Développement (Im)personnel (citations)

Julia de Funès, Développement (im)personnel. Éditions de l’observatoire, 2019. ()

[A]u cours des années 1970, le contexte normatif change : la conformité et la soumission à un principe hétéronome s’assouplit pusique l’individu s’institue progressivement maître de lui-même. C’est alors que le sujet divisé du XIXème fait place au sujet émancipé du XXème siècle avec ses gains et ses pertes, avec ses bienfaits et ses nouvelles pathologies. Les pathologies mentales dominantes s’avèrent alors être celles de la responsabilité d’un individu désormais affranchi des impératifs normatifs. La dépression est […] la pathologie majeure du dernier tiers du XXème siècle, correspondant au nouveau type d’individu-souverain que nous sommes devenus.
Les interdits étant moins présents et moins pesants, le déchirement de l’individu entre ce qu’il doit faire et ce qu’il souhaite faire est moins vif et la culpabilité s’en trouve amoindrie. […] Ce mouvement d’intériorisation des contraintes fait que l’émancipation de l’individu déplace les notions d’interdit normatif et de culpabilité sociale, en les remplaçant par celle de responsabilité personnelle.

— p. 31-32

Pour passer du possible au réel les auteurs invoquent la confiance.

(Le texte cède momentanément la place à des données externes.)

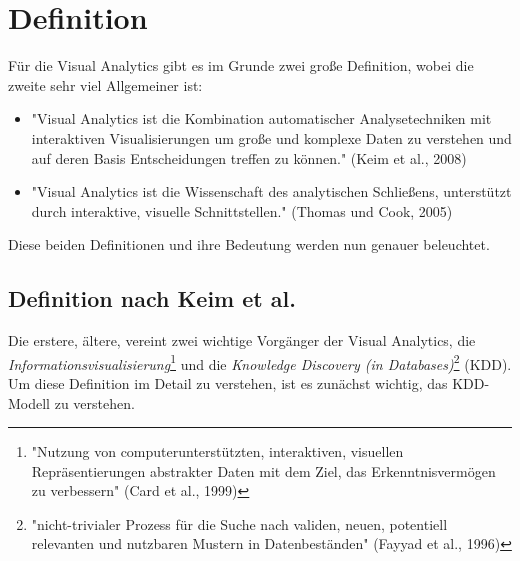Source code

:	\section{Definition}
		Für die Visual Analytics gibt es im Grunde zwei große Definition, wobei die zweite sehr viel Allgemeiner ist:
		\begin{itemize}
			\item "Visual Analytics ist die Kombination automatischer Analysetechniken mit interaktiven Visualisierungen um große und komplexe Daten zu verstehen und auf deren Basis Entscheidungen treffen zu können." (Keim et al., 2008)
			\item "Visual Analytics ist die Wissenschaft des analytischen Schließens, unterstützt durch interaktive, visuelle Schnittstellen." (Thomas und Cook, 2005)
		\end{itemize}
		Diese beiden Definitionen und ihre Bedeutung werden nun genauer beleuchtet.

		\subsection{Definition nach Keim et al.}
			Die erstere, ältere, vereint zwei wichtige Vorgänger der Visual Analytics, die \emph{Informationsvisualisierung}\footnote{"Nutzung von computerunterstützten, interaktiven, visuellen Repräsentierungen abstrakter Daten mit dem Ziel, das Erkenntnisvermögen zu verbessern" (Card et al., 1999)} und die \emph{Knowledge Discovery (in Databases)}\footnote{"nicht-trivialer Prozess für die Suche nach validen, neuen, potentiell relevanten und nutzbaren Mustern in Datenbeständen" (Fayyad et al., 1996)} (KDD). Um diese Definition im Detail zu verstehen, ist es zunächst wichtig, das KDD-Modell zu verstehen.

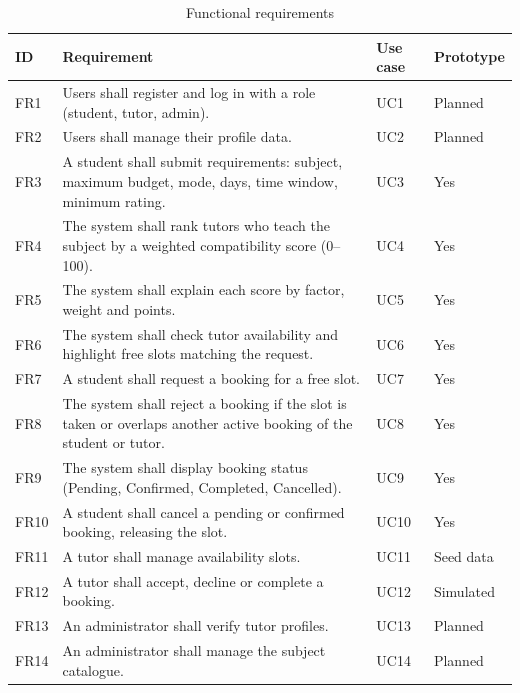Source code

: \documentclass[11pt,a4paper]{article}
\begin{document}
\begin{table}[H]
\centering
\caption{Functional requirements}
\small
\begin{tabularx}{\linewidth}{@{}l X l l@{}}
\toprule
\textbf{ID} & \textbf{Requirement} & \textbf{Use case} & \textbf{Prototype}\\ \midrule
FR1 & Users shall register and log in with a role (student, tutor, admin). & UC1 & Planned\\
FR2 & Users shall manage their profile data. & UC2 & Planned\\
FR3 & A student shall submit requirements: subject, maximum budget, mode, days, time window, minimum rating. & UC3 & Yes\\
FR4 & The system shall rank tutors who teach the subject by a weighted compatibility score (0--100). & UC4 & Yes\\
FR5 & The system shall explain each score by factor, weight and points. & UC5 & Yes\\
FR6 & The system shall check tutor availability and highlight free slots matching the request. & UC6 & Yes\\
FR7 & A student shall request a booking for a free slot. & UC7 & Yes\\
FR8 & The system shall reject a booking if the slot is taken or overlaps another active booking of the student or tutor. & UC8 & Yes\\
FR9 & The system shall display booking status (Pending, Confirmed, Completed, Cancelled). & UC9 & Yes\\
FR10 & A student shall cancel a pending or confirmed booking, releasing the slot. & UC10 & Yes\\
FR11 & A tutor shall manage availability slots. & UC11 & Seed data\\
FR12 & A tutor shall accept, decline or complete a booking. & UC12 & Simulated\\
FR13 & An administrator shall verify tutor profiles. & UC13 & Planned\\
FR14 & An administrator shall manage the subject catalogue. & UC14 & Planned\\
\bottomrule
\end{tabularx}
\end{table}
\end{document}
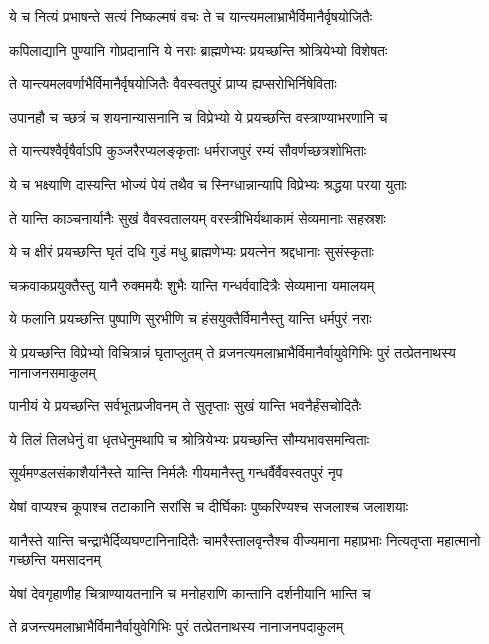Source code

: \twolineshloka
{ये च नित्यं प्रभाषन्ते सत्यं निष्कल्मषं वचः}
{ते च यान्त्यमलाभ्राभैर्विमानैर्वृषयोजितैः}


\twolineshloka
{कपिलाद्यानि पुण्यानि गोप्रदानानि ये नराः}
{ब्राह्मणेभ्यः प्रयच्छन्ति श्रोत्रियेभ्यो विशेषतः}


\twolineshloka
{ते यान्त्यमलवर्णाभैर्विमानैर्वृषयोजितैः}
{वैवस्वतपुरं प्राप्य ह्यप्सरोभिर्निषेविताः}


\twolineshloka
{उपानहौ च च्छत्रं च शयनान्यासनानि च}
{विप्रेभ्यो ये प्रयच्छन्ति वस्त्राण्याभरणानि च}


\twolineshloka
{ते यान्त्यश्वैर्वृषैर्वाऽपि कुञ्जरैरप्यलङ्कृताः}
{धर्मराजपुरं रम्यं सौवर्णच्छत्रशोभिताः}


\twolineshloka
{ये च भक्ष्याणि दास्यन्ति भोज्यं पेयं तथैव च}
{स्निग्धान्नान्यापि विप्रेभ्यः श्रद्धया परया युताः}


\twolineshloka
{ते यान्ति काञ्चनार्यानैः सुखं वैवस्वतालयम्}
{वरस्त्रीभिर्यथाकामं सेव्यमानाः सहस्रशः}


\twolineshloka
{ये च क्षीरं प्रयच्छन्ति घृतं दधि गुडं मधु}
{ब्राह्मणेभ्यः प्रयत्नेन श्रद्दधानाः सुसंस्कृताः}


\twolineshloka
{चक्रवाकप्रयुक्तैस्तु यानै रुक्ममयैः शुभैः}
{यान्ति गन्धर्ववादित्रैः सेव्यमाना यमालयम्}


\twolineshloka
{ये फलानि प्रयच्छन्ति पुष्पाणि सुरभीणि च}
{हंसयुक्तैर्विमानैस्तु यान्ति धर्मपुरं नराः}


\fourlineindentedshloka
{ये प्रयच्छन्ति विप्रेभ्यो विचित्रान्नं घृताप्लुतम्}
{ते व्रजनत्यमलाभ्राभैर्विमानैर्वायुवेगिभिः}
{पुरं तत्प्रेतनाथस्य नानाजनसमाकुलम्}
{}


\twolineshloka
{पानीयं ये प्रयच्छन्ति सर्वभूतप्रजीवनम्}
{ते सुतृप्ताः सुखं यान्ति भवनैर्हंसचोदितैः}


\twolineshloka
{ये तिलं तिलधेनुं वा धृतधेनुमथापि च}
{श्रोत्रियेभ्यः प्रयच्छन्ति सौम्यभावसमन्विताः}


\twolineshloka
{सूर्यमण्डलसंकाशैर्यानैस्ते यान्ति निर्मलैः}
{गीयमानैस्तु गन्धर्वैर्वैवस्वतपुरं नृप}


\twolineshloka
{येषां वाप्यश्च कूपाश्च तटाकानि सरांसि च}
{दीर्घिकाः पुष्करिण्यश्च सजलाश्च जलाशयाः}


\threelineshloka
{यानैस्ते यान्ति चन्द्राभैर्दिव्यघण्टानिनादितैः}
{चामरैस्तालवृन्तैश्च वीज्यमाना महाप्रभाः}
{नित्यतृप्ता महात्मानो गच्छन्ति यमसादनम्}


\twolineshloka
{येषां देवगृहाणीह चित्राण्यायतनानि च}
{मनोहराणि कान्तानि दर्शनीयानि भान्ति च}


\twolineshloka
{ते व्रजन्त्यमलाभ्राभैर्विमानैर्वायुवेगिभिः}
{पुरं तत्प्रेतनाथस्य नानाजनपदाकुलम्}


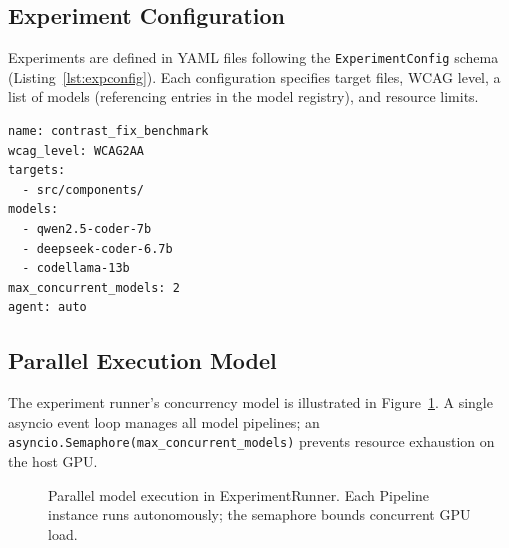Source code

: \documentclass[10pt,conference]{IEEEtran}
\begin{document}
\subsection{Experiment Configuration}

Experiments are defined in YAML files following the
\texttt{ExperimentConfig} schema (Listing~\ref{lst:expconfig}).  Each
configuration specifies target files, WCAG level, a list of models
(referencing entries in the model registry), and resource limits.

\begin{lstlisting}[caption={Example experiment configuration (YAML)},
  label={lst:expconfig},language={},basicstyle=\ttfamily\scriptsize]
name: contrast_fix_benchmark
wcag_level: WCAG2AA
targets:
  - src/components/
models:
  - qwen2.5-coder-7b
  - deepseek-coder-6.7b
  - codellama-13b
max_concurrent_models: 2
agent: auto
\end{lstlisting}

\subsection{Parallel Execution Model}

The experiment runner's concurrency model is illustrated in
Figure~\ref{fig:parallel}.  A single asyncio event loop manages all model
pipelines; an \texttt{asyncio.Semaphore(max\_concurrent\_models)} prevents
resource exhaustion on the host GPU.

\begin{figure}[htbp]
\centering
{}
\caption{Parallel model execution in ExperimentRunner.  Each Pipeline
  instance runs autonomously; the semaphore bounds concurrent GPU load.}
\label{fig:parallel}
\end{figure}
\end{document}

Tout ne serait qu’une question de confiance : « Pour vous débrouiller, pour réussir votre propre vie, ayez confiance en vous. Respectez-vous. Osez penser que tout vous est ouvert. » Ici la manipulation consiste à confondre confiance en soi et assurance. Or l’assurance est l’affirmation de soi, la certitude et l’absence de doute sur soi-même, qui n’a rien à voir avec la confiance pourtant évoquée. Cette dernière suppose au contraire une foi (confiance vient de cum fide : avec foi), un pari sur l’inconnu, un saut dans l’ignorance, un doute. Quand on a la foi, on croit, et on croit quand on ne sait pas. Je crois en Dieu si je ne suis pas certaine de son existence. La confiance, par la fragilité et le doute qu’elle suppose, est donc l’exact contraire de la certitude présupposée par l’assurance. Assurance et confiance s’opposent en ce que la première pense un sujet autonome et tout-puissant qui se dérobe à toute dépendance et à tout doute, alors que la seconde le relie à autrui et le situe d’emblée dans une logique asymétrique, de vulnérabilité, d’incertitude, où l’autre peut toujours trahir la confiance donnée. La confiance étant imprévisible, irrationnelle parfois, décevante souvent, et hors de contrôle, les ouvrages à recettes préfèrent miser sur le cognitif, le maîtrisable, c’est-à-dire l’assurance. L’assurance et la fatuité qu’elle suppose sont les vertus valorisées par le développement personnel, que ce dernier préfère parer du beau mot de confiance.